Elastin loss is often associated with diseases such as emphysema.44,45 Furthermore, in addition to providing elastic recoil in the lung, elastin and elastin degradation products are able to influence cell function and promote cellular responses such as chemotaxis, proliferation, and cell adhesion.46,47 Elastin is also essential in lung development and could impair recellularization of the tissue.48,49 Finally, elastin is not a protein that is generally regenerated in the adult lung49 and, therefore, the depletion of elastin, unlike other ECM proteins, would likely be irreversible. Therefore, it is essential that the elastin content of the lung remain preserved during the sterilization process.

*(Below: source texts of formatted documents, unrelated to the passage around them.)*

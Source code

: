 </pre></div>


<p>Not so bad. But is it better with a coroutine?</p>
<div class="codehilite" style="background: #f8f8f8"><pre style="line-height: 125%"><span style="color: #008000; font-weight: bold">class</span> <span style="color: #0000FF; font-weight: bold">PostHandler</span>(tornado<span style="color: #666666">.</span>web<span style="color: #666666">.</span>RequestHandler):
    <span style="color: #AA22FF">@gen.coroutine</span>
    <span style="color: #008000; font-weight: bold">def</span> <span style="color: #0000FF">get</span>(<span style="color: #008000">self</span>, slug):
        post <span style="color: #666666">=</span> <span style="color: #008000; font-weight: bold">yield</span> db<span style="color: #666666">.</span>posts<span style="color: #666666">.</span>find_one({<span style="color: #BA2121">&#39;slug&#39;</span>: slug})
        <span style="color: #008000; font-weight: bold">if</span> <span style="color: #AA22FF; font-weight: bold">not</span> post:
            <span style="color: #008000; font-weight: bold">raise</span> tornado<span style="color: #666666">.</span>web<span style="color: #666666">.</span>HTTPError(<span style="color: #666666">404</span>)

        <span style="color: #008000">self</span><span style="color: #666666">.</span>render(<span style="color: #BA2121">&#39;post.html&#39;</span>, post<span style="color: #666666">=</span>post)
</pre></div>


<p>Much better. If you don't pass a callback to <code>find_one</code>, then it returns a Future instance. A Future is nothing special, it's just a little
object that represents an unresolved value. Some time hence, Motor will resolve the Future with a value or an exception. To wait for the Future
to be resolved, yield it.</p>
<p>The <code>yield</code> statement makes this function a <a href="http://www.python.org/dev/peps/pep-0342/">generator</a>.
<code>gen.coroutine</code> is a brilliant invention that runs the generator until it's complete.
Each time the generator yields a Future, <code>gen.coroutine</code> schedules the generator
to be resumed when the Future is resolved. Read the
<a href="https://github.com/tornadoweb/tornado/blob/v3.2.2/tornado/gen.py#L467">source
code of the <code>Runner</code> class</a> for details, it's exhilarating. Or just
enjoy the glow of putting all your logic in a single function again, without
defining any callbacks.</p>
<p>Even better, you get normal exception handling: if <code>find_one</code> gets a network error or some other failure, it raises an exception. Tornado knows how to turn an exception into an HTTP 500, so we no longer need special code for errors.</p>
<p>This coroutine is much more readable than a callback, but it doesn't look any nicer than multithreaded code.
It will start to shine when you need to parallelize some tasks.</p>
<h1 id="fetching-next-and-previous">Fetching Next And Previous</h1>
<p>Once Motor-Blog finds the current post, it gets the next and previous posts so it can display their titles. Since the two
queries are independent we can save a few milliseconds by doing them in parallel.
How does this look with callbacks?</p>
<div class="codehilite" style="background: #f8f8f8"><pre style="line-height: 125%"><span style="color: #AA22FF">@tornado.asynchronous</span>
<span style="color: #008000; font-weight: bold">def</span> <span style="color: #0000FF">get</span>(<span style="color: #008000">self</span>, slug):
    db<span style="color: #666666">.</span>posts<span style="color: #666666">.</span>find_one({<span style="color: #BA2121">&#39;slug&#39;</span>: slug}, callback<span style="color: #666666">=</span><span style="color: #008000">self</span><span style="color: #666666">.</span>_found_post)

In this work, we demonstrated that ScCO2 did not cause any major structural and biological degradation of acellular lung matrix, and produced a sterile lung scaffold that can be stored long term. The stored, sterile tissues were also well suited for cell adhesion and survival. We showed that ScCO2 surpassed traditional PAA sterilization in the capacity for retention of key biological and mechanical features. Therefore, use of ScCO2 sterilization may be a powerful tool for whole organ decellularization technologies.
Conclusions
The use of ScCO2 presents a novel, user-friendly process to sterilize acellular tissue for use in tissue and organ engineering. The entire protocol can be accomplished in ∼3 h, and yields a sterile acellular matrix that retains critical structural, adhesive, and supportive proteins such as collagen, elastin, laminin, and polysaccharides such as sGAGs. Furthermore, after 6 months of storage, ScCO2-treated tissues maintain mechanical properties and cell seeding capacity. Taken together, these results suggest that the proposed sterilization protocol provides a time-efficient and reproducible method to create sterile scaffolds for use in tissue engineering.
Acknowledgments
The authors would like to thank Pavlina Baevova, Andrew Le, Sashka Dimitrievska Tuggle, and Katie Leiby for their technical assistance during experimentation. This work was supported by NIH U01 HL111016-01 (L.E.N.) and HL105314 (to R.P.M.).
Disclosure Statement
L.E.N. has a financial interest in Humacyte, Inc., a regenerative medicine company. Humacyte did not fund these studies, and Humacyte did not affect the design, interpretation, or reporting of any of the experiments herein. J.H. was formerly employed by and K.M.S.B. is currently employed by Novasterilis, Inc. (K.M.S.B. and J.H.). Novasterilis did not fund these studies, and Novasterilis did not affect the design, interpretation, or reporting of any of the experiments herein. No competing financial interests exist for any of the other authors (J.L.B., A.L, A.L.G., J.S., L.Z., T.J.B., R.P.M., and E.C.W.)